» Required work
Copy every line of the records below that holds the word "easily".

BEGIN

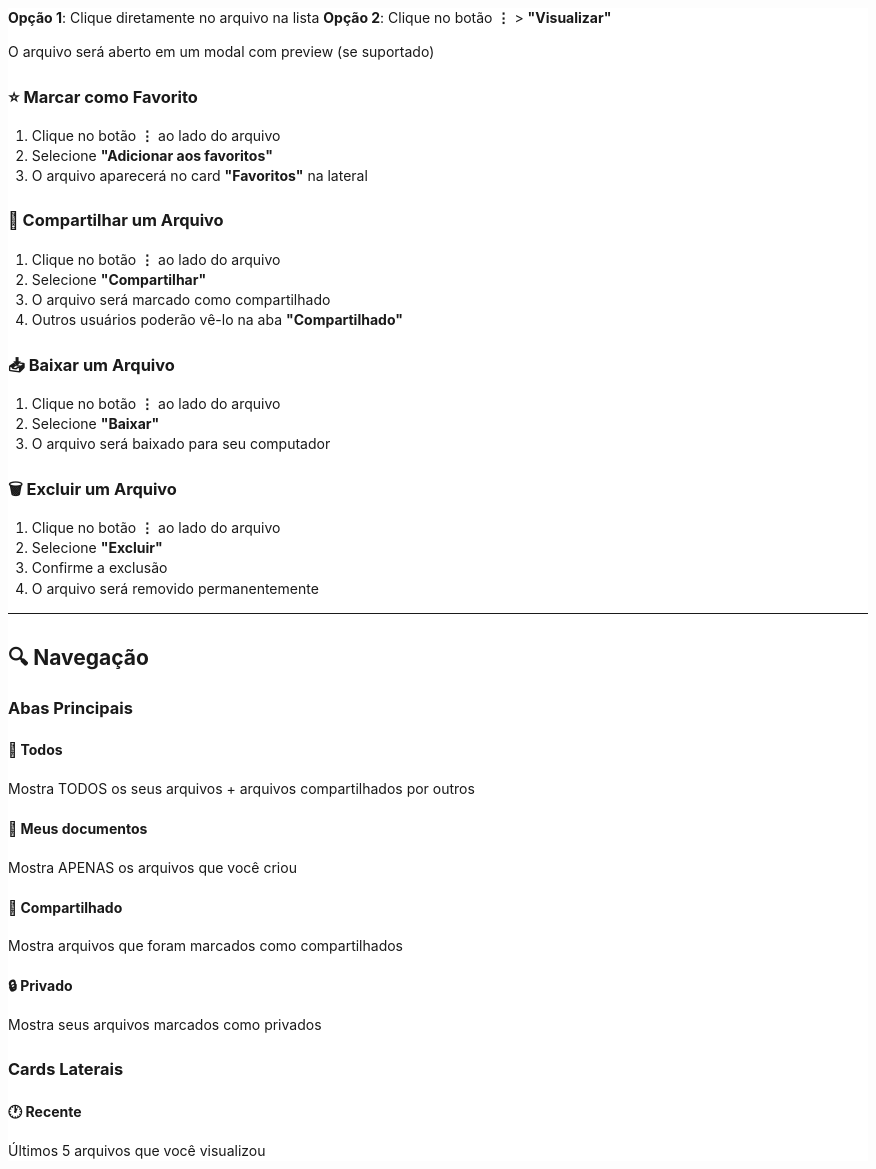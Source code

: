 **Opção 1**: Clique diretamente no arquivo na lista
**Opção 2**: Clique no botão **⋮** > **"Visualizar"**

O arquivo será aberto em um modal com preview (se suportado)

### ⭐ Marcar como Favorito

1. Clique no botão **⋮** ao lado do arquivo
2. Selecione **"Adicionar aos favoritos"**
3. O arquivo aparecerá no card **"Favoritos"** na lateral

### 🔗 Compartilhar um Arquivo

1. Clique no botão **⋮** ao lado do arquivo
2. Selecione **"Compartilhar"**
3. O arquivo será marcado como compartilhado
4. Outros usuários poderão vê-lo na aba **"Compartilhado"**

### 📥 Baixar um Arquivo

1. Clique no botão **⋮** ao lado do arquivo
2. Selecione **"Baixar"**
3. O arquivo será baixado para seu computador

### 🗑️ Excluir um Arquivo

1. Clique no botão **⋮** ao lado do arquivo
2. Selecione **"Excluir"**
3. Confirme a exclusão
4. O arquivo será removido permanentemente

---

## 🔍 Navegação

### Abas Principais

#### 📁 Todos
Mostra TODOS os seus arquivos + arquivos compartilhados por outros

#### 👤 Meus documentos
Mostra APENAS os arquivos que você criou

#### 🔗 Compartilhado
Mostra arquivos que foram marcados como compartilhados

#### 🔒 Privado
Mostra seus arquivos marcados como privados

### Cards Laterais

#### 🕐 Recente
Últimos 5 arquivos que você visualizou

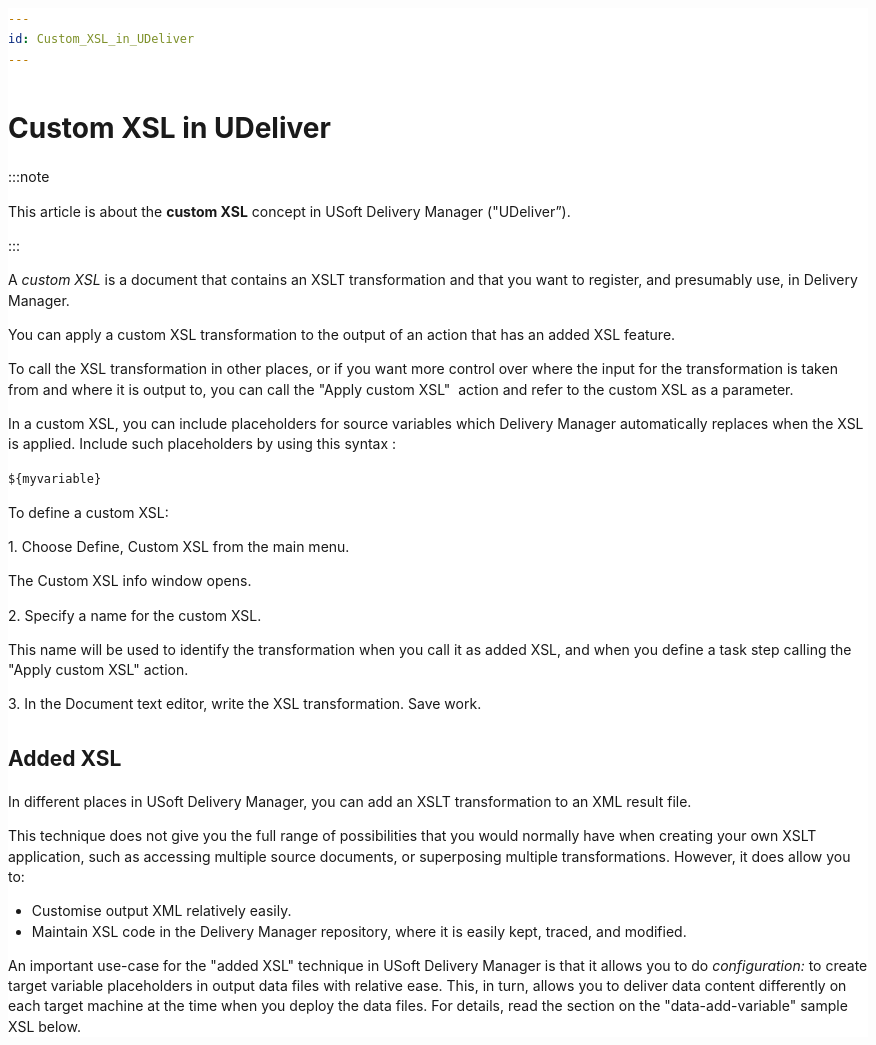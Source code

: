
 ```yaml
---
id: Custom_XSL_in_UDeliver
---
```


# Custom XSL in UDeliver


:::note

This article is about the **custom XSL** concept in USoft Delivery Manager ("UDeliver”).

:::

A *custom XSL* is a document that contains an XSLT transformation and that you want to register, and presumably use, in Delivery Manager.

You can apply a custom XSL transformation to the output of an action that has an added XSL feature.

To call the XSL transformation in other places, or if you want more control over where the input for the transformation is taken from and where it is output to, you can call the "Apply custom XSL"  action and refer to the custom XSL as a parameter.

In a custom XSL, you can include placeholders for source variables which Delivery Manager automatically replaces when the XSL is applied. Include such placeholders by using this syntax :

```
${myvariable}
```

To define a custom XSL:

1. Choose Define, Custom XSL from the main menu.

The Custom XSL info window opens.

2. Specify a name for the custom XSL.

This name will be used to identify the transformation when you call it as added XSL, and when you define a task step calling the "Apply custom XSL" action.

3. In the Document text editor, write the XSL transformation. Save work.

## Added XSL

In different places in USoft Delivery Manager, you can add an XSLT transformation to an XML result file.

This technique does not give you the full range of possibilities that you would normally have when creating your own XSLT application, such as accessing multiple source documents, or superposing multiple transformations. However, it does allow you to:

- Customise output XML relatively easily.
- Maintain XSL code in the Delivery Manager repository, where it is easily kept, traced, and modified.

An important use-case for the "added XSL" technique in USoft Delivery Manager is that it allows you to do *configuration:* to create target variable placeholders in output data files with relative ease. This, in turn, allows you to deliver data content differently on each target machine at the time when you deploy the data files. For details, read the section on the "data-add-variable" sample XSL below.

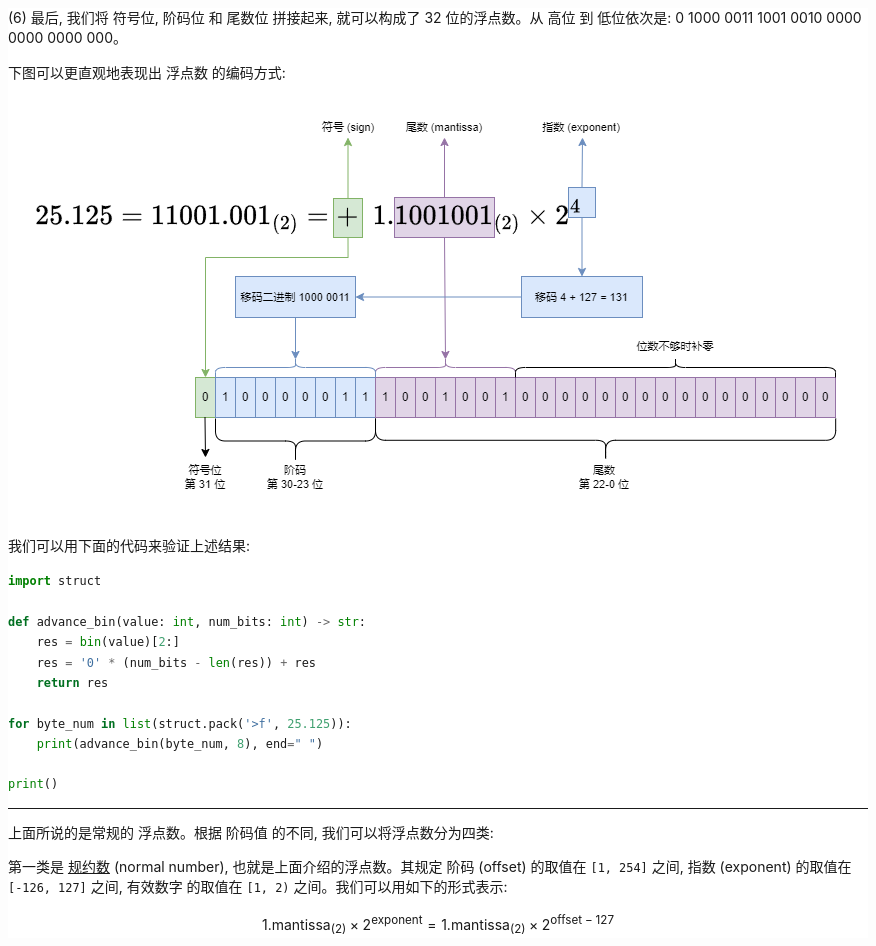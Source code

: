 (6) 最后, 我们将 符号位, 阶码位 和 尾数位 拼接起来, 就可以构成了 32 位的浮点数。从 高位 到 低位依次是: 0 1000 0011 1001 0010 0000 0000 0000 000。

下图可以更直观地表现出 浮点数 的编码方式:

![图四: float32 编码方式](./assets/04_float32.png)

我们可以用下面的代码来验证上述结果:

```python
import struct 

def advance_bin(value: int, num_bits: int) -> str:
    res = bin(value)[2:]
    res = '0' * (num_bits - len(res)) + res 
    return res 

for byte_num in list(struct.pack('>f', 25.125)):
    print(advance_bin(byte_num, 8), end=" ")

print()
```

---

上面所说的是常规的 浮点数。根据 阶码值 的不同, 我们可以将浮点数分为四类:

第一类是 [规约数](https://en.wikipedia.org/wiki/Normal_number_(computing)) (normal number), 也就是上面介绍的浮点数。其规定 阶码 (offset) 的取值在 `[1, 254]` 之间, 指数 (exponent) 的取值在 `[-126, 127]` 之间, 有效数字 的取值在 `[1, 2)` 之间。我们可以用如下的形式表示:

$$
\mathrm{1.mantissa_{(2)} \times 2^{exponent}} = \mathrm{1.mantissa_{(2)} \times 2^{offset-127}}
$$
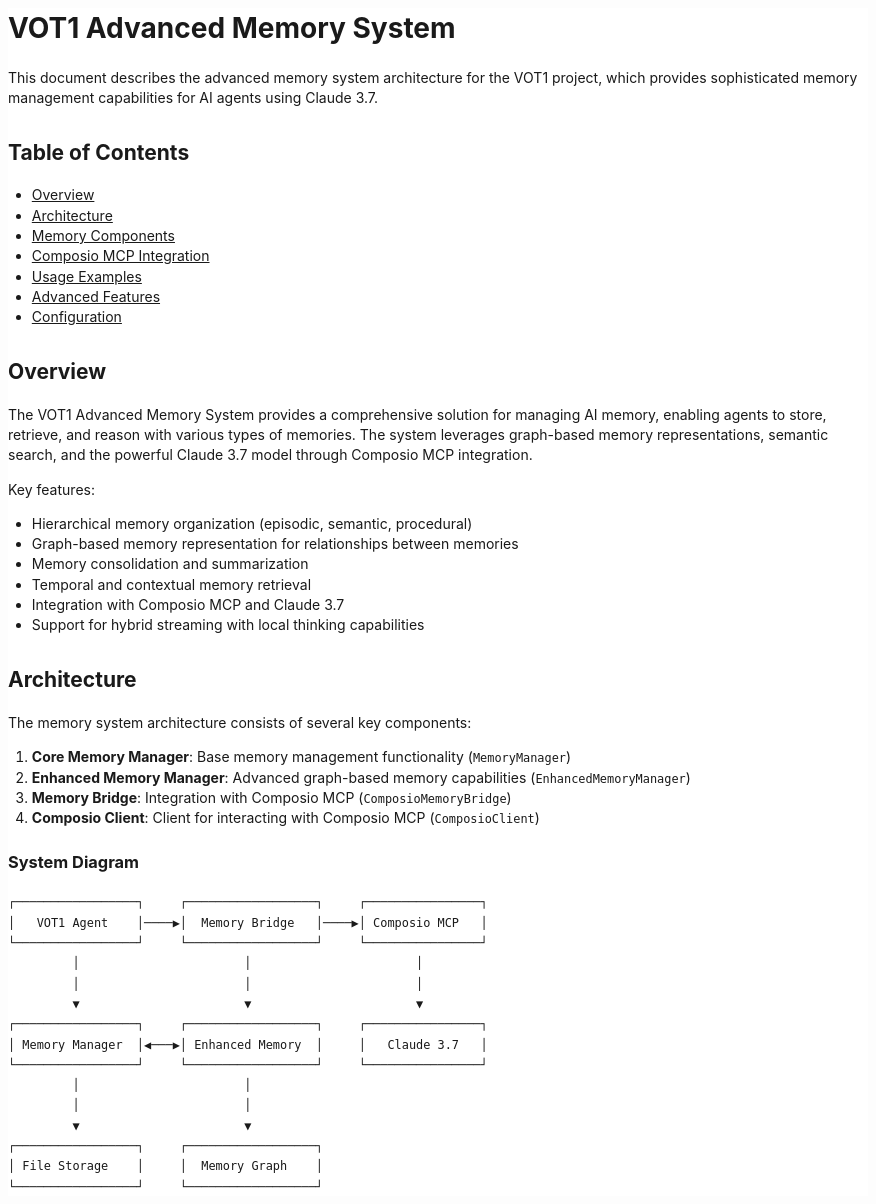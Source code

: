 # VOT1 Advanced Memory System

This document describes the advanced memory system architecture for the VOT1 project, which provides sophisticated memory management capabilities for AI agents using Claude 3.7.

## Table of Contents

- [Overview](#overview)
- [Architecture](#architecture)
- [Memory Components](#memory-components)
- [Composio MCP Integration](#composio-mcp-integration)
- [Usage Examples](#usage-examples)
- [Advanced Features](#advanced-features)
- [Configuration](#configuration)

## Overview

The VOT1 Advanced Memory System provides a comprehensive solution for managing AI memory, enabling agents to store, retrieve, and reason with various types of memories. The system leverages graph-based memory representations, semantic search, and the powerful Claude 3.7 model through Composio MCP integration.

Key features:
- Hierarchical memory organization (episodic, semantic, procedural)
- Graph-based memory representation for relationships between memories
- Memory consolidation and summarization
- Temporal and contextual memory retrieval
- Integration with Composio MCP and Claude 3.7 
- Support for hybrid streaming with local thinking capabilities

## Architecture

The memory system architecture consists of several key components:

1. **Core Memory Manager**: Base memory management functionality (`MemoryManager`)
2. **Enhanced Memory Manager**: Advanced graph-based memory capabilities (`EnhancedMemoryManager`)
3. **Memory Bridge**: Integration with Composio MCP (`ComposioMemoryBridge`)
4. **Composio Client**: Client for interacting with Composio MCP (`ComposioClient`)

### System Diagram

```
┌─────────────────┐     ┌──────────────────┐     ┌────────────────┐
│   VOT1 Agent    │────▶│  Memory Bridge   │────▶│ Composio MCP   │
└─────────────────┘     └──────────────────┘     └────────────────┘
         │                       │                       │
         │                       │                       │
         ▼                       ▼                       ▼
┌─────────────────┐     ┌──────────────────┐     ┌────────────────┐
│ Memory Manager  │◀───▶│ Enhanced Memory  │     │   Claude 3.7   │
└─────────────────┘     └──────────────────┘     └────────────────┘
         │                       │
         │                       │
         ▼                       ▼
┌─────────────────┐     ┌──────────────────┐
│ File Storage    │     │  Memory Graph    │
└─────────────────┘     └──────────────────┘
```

END

» Solution below
- Customise output XML relatively easily.
- Maintain XSL code in the Delivery Manager repository, where it is easily kept, traced, and modified.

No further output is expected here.